We want to make sure that A5 happens before B9. If A5 is going to dereference pointer H0, it must be that loads A1, A3 both returned H0, which means that A2 stored H0 to hpA. (Or if A1 didn't, then both the second-to-last and last iterations of A3 must have loaded H0; either way the conclusion is that A2 stored H0.)

Likewise, if B6 is going to delete H0, it must be that B6 loaded H0 from head and stored H1. So if both these conditions hold, then A3 precedes B6 in the total order (or A3 < B6 for short); otherwise A3 would have loaded H1 instead. By transitivity, and the fact that the seq_cst total order is consistent with sequencing (program order), we have A2 < A3 < B6 < B8.

Now since it is a total order, either A7 < B8 or A7 > B8.

If A7 < B8, then B8 observes nullptr stored by A7. Since A7 was a release store (implied by seq_cst), and B8 was an acquire load that observed the value stored by A7, we have that A7 happens before B8. By sequencing A5 happens before A7, and B8 happens before B9, so A5 happens before B9. Thus B9 will delete H0, but A5 has already finished dereferencing it and there is no data race or use-after-free.
If A7 > B8, then we have A3 < B8 < A7. So B8 must observe the store A3 (which stored H0 to hpA), and it must not observe store A7 which stored nullptr. So in this case B8 loads the value H0, which equals thread B's old_head, and the deletion of H0 is deferred by thread B. Thus the dereference at A5 was safe, because H0 is not being deleted at all.
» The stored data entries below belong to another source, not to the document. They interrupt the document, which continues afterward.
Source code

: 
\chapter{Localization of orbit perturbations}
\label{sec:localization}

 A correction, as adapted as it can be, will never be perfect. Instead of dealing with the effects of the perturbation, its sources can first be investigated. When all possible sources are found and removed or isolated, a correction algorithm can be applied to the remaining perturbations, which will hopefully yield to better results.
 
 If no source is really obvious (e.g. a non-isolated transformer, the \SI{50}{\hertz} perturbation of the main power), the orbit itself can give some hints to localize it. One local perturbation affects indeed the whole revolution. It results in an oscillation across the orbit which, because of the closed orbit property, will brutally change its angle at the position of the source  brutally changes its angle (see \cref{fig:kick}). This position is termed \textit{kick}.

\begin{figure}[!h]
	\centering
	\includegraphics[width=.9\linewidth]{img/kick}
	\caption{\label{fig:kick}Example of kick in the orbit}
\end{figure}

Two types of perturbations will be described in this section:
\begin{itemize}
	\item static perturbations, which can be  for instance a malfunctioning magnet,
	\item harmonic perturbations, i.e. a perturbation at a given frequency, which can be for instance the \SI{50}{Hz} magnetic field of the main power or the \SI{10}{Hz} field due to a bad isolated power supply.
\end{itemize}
Acquire-release ordering would not be good enough for this algorithm. Informally, acquire-release forbids LoadLoad, StoreStore, and LoadStore reordering, but still allows for StoreLoad reordering. As such, A2 could become visible after A3, which would be disastrous. Edit: And to your comment below, yes, B6S could also become visible after B8 and B9 (with B7 becoming visible later still).

Relaxed ordering would be even worse; for instance, A7 could become visible before A5 has completed.